Saved entries:
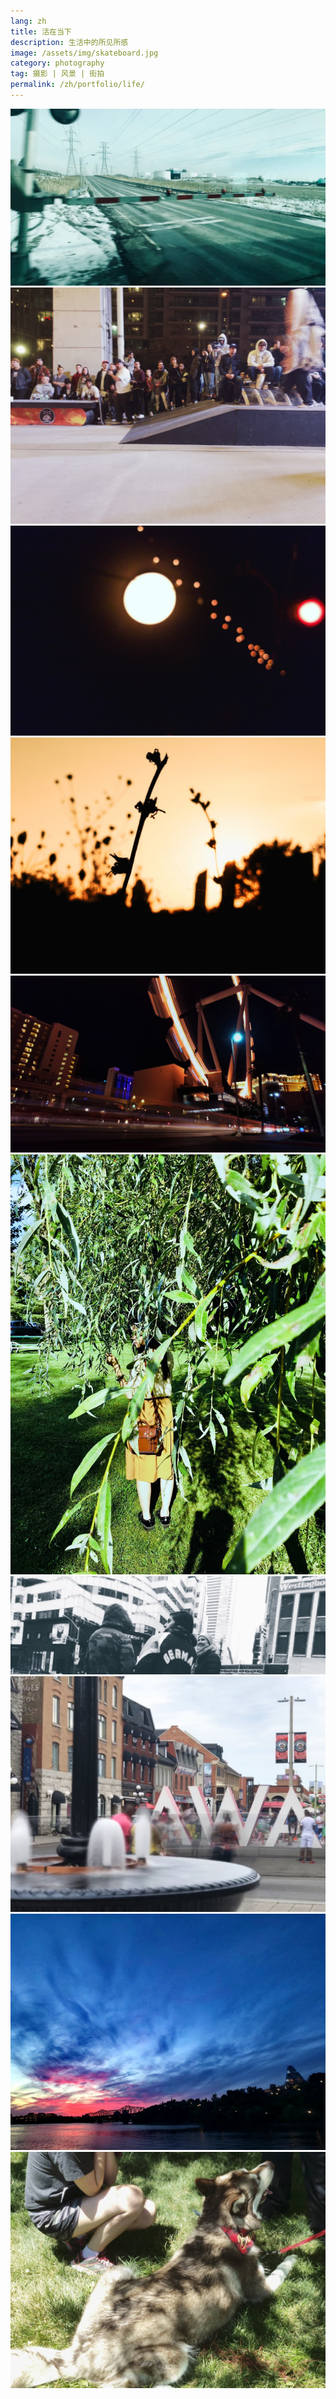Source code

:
 ```yaml
---
lang: zh
title: 活在当下
description: 生活中的所见所感
image: /assets/img/skateboard.jpg
category: photography
tag: 摄影 | 风景 | 街拍
permalink: /zh/portfolio/life/
---
```


<div class="row">
	<div class="4u 12u$(small)">
        <span class="image fit"><img src="/assets/img/going.jpg" alt="进行" /></span>
        <span class="image fit"><img src="/assets/img/skateboard.jpg" alt="滑板" /></span>
        <span class="image fit"><img src="/assets/img/light-line.jpg" alt="光晕" /></span>
    </div>
    <div class="4u 12u$(small)">
        <span class="image fit"><img src="/assets/img/sunset.jpg" alt="夕阳" /></span>
        <span class="image fit"><img src="/assets/img/las-vegas.jpg" alt="拉斯维加斯" /></span>
        <span class="image fit"><img src="/assets/img/leaves.jpg" alt="树叶" /></span>
    </div>
    <div class="4u$ 12u$(small)">
        <span class="image fit"><img src="/assets/img/look.jpg" alt="看" /></span>
        <span class="image fit"><img src="/assets/img/ottawa.jpg" alt="渥太华" /></span>
        <span class="image fit"><img src="/assets/img/skyline.jpg" alt="天际线" /></span>
        <span class="image fit"><img src="/assets/img/park.jpg" alt="公园" /></span>
    </div>
</div>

Work request
Your answer should be an exact copy of the records above, with no pictures in it.

Your response
Source code

:
 ```yaml
---
lang: zh
title: 活在当下
description: 生活中的所见所感
image: /assets/img/skateboard.jpg
category: photography
tag: 摄影 | 风景 | 街拍
permalink: /zh/portfolio/life/
---
```


<div class="row">
	<div class="4u 12u$(small)">
        <span class="image fit"><img src="/assets/img/going.jpg" alt="进行" /></span>
        <span class="image fit"><img src="/assets/img/skateboard.jpg" alt="滑板" /></span>
        <span class="image fit"><img src="/assets/img/light-line.jpg" alt="光晕" /></span>
    </div>
    <div class="4u 12u$(small)">
        <span class="image fit"><img src="/assets/img/sunset.jpg" alt="夕阳" /></span>
        <span class="image fit"><img src="/assets/img/las-vegas.jpg" alt="拉斯维加斯" /></span>
        <span class="image fit"><img src="/assets/img/leaves.jpg" alt="树叶" /></span>
    </div>
    <div class="4u$ 12u$(small)">
        <span class="image fit"><img src="/assets/img/look.jpg" alt="看" /></span>
        <span class="image fit"><img src="/assets/img/ottawa.jpg" alt="渥太华" /></span>
        <span class="image fit"><img src="/assets/img/skyline.jpg" alt="天际线" /></span>
        <span class="image fit"><img src="/assets/img/park.jpg" alt="公园" /></span>
    </div>
</div>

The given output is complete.